▶ **YOUR INSTRUCTIONS**
Would you retype each record exactly as given?

▶ **Dataset entries**
╭──
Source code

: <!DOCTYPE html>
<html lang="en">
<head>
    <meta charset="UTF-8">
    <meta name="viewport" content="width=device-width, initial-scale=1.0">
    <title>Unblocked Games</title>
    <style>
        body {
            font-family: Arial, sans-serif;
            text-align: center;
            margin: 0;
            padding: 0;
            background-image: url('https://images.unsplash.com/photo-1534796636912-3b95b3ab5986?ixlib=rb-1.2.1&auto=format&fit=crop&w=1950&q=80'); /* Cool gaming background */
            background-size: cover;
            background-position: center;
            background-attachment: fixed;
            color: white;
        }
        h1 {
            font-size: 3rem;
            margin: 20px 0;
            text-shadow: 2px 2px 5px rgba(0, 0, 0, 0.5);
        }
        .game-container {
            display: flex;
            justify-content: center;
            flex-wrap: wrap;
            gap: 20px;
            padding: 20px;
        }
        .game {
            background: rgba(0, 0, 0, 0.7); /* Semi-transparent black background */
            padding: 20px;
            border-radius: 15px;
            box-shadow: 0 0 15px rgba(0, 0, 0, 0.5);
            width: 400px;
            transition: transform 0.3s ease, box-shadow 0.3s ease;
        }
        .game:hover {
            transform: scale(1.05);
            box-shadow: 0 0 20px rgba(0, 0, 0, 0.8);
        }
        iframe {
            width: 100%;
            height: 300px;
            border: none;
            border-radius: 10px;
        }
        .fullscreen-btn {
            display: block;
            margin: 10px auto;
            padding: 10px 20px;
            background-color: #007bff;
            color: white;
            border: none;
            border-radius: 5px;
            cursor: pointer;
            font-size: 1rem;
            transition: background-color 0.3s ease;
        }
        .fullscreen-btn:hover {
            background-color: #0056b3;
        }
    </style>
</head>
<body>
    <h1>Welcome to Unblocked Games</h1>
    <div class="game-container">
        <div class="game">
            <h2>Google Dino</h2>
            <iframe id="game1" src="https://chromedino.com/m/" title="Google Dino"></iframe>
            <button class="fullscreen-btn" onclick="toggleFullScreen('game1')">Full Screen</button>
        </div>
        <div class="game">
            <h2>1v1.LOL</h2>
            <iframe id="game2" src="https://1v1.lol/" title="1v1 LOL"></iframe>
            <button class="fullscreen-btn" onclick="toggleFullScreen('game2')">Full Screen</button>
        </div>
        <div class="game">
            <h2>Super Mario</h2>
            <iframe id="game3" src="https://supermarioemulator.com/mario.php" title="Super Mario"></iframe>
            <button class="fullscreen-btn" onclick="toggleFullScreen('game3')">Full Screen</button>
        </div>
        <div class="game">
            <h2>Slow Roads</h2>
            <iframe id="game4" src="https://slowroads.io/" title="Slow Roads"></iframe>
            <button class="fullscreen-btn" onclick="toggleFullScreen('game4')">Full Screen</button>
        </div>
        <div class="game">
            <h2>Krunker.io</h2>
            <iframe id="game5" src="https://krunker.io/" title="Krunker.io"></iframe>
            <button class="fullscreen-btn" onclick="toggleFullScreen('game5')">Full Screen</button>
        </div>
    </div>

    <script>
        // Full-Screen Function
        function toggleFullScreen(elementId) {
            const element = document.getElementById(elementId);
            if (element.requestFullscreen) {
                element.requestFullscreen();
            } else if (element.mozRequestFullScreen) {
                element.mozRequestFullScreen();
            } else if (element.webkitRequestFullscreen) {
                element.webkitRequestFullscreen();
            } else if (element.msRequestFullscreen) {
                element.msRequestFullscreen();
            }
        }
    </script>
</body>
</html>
╰──
▶ **WORKED SOLUTION**
Source code

: <!DOCTYPE html>
<html lang="en">
<head>
    <meta charset="UTF-8">
    <meta name="viewport" content="width=device-width, initial-scale=1.0">
    <title>Unblocked Games</title>
    <style>
        body {
            font-family: Arial, sans-serif;
            text-align: center;
            margin: 0;
            padding: 0;
            background-image: url('https://images.unsplash.com/photo-1534796636912-3b95b3ab5986?ixlib=rb-1.2.1&auto=format&fit=crop&w=1950&q=80'); /* Cool gaming background */
            background-size: cover;
            background-position: center;
            background-attachment: fixed;
            color: white;
        }
        h1 {
            font-size: 3rem;
            margin: 20px 0;
            text-shadow: 2px 2px 5px rgba(0, 0, 0, 0.5);
        }
        .game-container {
            display: flex;
            justify-content: center;
            flex-wrap: wrap;
            gap: 20px;
            padding: 20px;
        }
        .game {
            background: rgba(0, 0, 0, 0.7); /* Semi-transparent black background */
            padding: 20px;
            border-radius: 15px;
            box-shadow: 0 0 15px rgba(0, 0, 0, 0.5);
            width: 400px;
            transition: transform 0.3s ease, box-shadow 0.3s ease;
        }
        .game:hover {
            transform: scale(1.05);
            box-shadow: 0 0 20px rgba(0, 0, 0, 0.8);
        }
        iframe {
            width: 100%;
            height: 300px;
            border: none;
            border-radius: 10px;
        }
        .fullscreen-btn {
            display: block;
            margin: 10px auto;
            padding: 10px 20px;
            background-color: #007bff;
            color: white;
            border: none;
            border-radius: 5px;
            cursor: pointer;
            font-size: 1rem;
            transition: background-color 0.3s ease;
        }
        .fullscreen-btn:hover {
            background-color: #0056b3;
        }
    </style>
</head>
<body>
    <h1>Welcome to Unblocked Games</h1>
    <div class="game-container">
        <div class="game">
            <h2>Google Dino</h2>
            <iframe id="game1" src="https://chromedino.com/m/" title="Google Dino"></iframe>
            <button class="fullscreen-btn" onclick="toggleFullScreen('game1')">Full Screen</button>
        </div>
        <div class="game">
            <h2>1v1.LOL</h2>
            <iframe id="game2" src="https://1v1.lol/" title="1v1 LOL"></iframe>
            <button class="fullscreen-btn" onclick="toggleFullScreen('game2')">Full Screen</button>
        </div>
        <div class="game">
            <h2>Super Mario</h2>
            <iframe id="game3" src="https://supermarioemulator.com/mario.php" title="Super Mario"></iframe>
            <button class="fullscreen-btn" onclick="toggleFullScreen('game3')">Full Screen</button>
        </div>
        <div class="game">
            <h2>Slow Roads</h2>
            <iframe id="game4" src="https://slowroads.io/" title="Slow Roads"></iframe>
            <button class="fullscreen-btn" onclick="toggleFullScreen('game4')">Full Screen</button>
        </div>
        <div class="game">
            <h2>Krunker.io</h2>
            <iframe id="game5" src="https://krunker.io/" title="Krunker.io"></iframe>
            <button class="fullscreen-btn" onclick="toggleFullScreen('game5')">Full Screen</button>
        </div>
    </div>

    <script>
        // Full-Screen Function
        function toggleFullScreen(elementId) {
            const element = document.getElementById(elementId);
            if (element.requestFullscreen) {
                element.requestFullscreen();
            } else if (element.mozRequestFullScreen) {
                element.mozRequestFullScreen();
            } else if (element.webkitRequestFullscreen) {
                element.webkitRequestFullscreen();
            } else if (element.msRequestFullscreen) {
                element.msRequestFullscreen();
            }
        }
    </script>
</body>
</html>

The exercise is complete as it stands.